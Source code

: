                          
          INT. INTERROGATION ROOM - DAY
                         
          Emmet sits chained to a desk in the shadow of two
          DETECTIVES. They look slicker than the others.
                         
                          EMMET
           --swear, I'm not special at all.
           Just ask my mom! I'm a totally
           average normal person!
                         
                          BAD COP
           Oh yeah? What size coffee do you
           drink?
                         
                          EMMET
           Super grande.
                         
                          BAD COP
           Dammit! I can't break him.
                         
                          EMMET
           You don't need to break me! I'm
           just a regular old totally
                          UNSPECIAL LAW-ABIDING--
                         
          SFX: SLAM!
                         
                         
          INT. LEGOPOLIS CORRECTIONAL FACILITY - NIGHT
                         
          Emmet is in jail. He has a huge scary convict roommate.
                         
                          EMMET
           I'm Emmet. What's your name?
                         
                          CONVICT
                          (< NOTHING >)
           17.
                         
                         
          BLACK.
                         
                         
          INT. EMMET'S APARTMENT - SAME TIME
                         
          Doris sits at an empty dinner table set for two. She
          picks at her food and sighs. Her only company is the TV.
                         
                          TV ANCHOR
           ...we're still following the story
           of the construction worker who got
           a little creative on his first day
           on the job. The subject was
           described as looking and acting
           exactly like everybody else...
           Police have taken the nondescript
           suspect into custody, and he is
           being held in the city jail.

*Exercise*
Whenever a line holds "break", it counts; state the total for the records and add nothing.

*Output of the exercise*
2